The baskets are not capable of standing up to the impact of debris barreling down the Tennessee River in a massive flood, NRC officials said.
“There is potential for this debris to damage the baskets or push the individual baskets apart, causing a breach,” said a NRC letter dated Wednesday to TVA. “There would be no time to repair the baskets because the flood would already be in progress.”
Still, the baskets work for the short term.
The sand-filled, wire mesh baskets are around the Cherokee, Fort Loudon, Tellico and Watts Bar dams and earthen embankments to raise their levels them a few extra feet.
“We’ll have to evaluate the NRC’s response to us and determine what the next steps are,” said Ray Golden, a TVA spokesman, who added they just received the NRC letter.
The electric power producer had told the NRC in 2010 that a project to resolve flooding concerns would extend into 2016 with dam modifications handled by the U.S. Army Corps of Engineers. Lack of federal funds could cause more delay.
The NRC says the baskets will have to do for now. “It’s acceptable as a temporary fix,” said NRC spokesman Joey Ledford.
Browns Ferry, 100 miles south of Nashville, and Watts Bar, 60 miles southwest of Knoxville, should have enough safety margin.
“It’s Sequoyah that might have the most problems,” he said, referring to the nuclear plant about 20 miles northeast of Chattanooga.
“We’re talking basically historic floods. There’s a lot of safety factors already in play. I’m sure if there were any danger of flooding, plants would be shut down and secured.”

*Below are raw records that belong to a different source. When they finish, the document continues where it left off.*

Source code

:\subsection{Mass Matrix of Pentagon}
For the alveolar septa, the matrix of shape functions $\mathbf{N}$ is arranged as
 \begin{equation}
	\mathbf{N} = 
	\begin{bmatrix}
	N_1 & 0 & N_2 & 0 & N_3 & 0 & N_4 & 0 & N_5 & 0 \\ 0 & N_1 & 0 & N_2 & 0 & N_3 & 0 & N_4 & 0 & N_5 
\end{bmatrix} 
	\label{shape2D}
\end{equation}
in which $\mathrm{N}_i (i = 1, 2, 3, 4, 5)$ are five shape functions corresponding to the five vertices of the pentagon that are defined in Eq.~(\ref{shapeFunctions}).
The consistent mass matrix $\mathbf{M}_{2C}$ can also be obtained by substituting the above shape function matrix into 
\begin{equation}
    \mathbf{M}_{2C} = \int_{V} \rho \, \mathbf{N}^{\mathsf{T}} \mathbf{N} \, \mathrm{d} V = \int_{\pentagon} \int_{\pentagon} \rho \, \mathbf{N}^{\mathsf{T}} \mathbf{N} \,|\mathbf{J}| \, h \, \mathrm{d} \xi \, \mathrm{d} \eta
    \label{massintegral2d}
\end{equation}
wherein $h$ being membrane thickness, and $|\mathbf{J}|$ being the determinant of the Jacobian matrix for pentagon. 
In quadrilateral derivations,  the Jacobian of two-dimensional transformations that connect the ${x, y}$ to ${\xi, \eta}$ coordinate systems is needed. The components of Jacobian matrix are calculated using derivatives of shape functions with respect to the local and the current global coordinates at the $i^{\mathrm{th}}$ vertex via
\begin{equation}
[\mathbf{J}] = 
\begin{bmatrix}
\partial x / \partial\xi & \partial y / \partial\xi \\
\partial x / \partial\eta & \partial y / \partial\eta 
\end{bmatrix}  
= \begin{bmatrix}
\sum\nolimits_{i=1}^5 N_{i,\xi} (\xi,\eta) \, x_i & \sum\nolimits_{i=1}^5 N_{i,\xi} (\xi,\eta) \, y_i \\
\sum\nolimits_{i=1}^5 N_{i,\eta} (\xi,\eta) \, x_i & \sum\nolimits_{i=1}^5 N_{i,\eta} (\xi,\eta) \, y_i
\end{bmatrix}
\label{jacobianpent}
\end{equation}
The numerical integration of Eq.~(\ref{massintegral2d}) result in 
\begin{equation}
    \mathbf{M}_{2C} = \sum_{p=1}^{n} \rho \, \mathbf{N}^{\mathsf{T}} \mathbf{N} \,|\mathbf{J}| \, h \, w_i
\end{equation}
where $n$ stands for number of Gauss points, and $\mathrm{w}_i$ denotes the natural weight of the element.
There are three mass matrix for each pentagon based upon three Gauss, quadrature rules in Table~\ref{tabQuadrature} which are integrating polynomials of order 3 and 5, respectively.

At Sequoyah, diesel generators and spent fuel pool cooling pumps could feel the affect, the letter said. Having backup power and keeping highly radioactive waste cool at plants are critical and were the major reason for a disaster that began last year after an earthquake and tsunami at the Fukushima nuclear complex in Japan.
“We believe the plant is safe,” Golden said. “If there is an opportunity to make it safer, we will pursue it.”
While the chances of the worst-case flood as envisioned is “extremely remote,” TVA wants to ensure against all possibilities, he said.
The problem that the dams, as originally built, would not withstand a “probable maximum flood” came to light as TVA did preliminary work toward completing Bellefonte Nuclear Plant about 110 miles southeast of Nashville.
NRC cited the power producer with three violations in 2008 for shortcomings that included an inability to provide the flood calculations done when it first won approval to build its riverside nuclear plants.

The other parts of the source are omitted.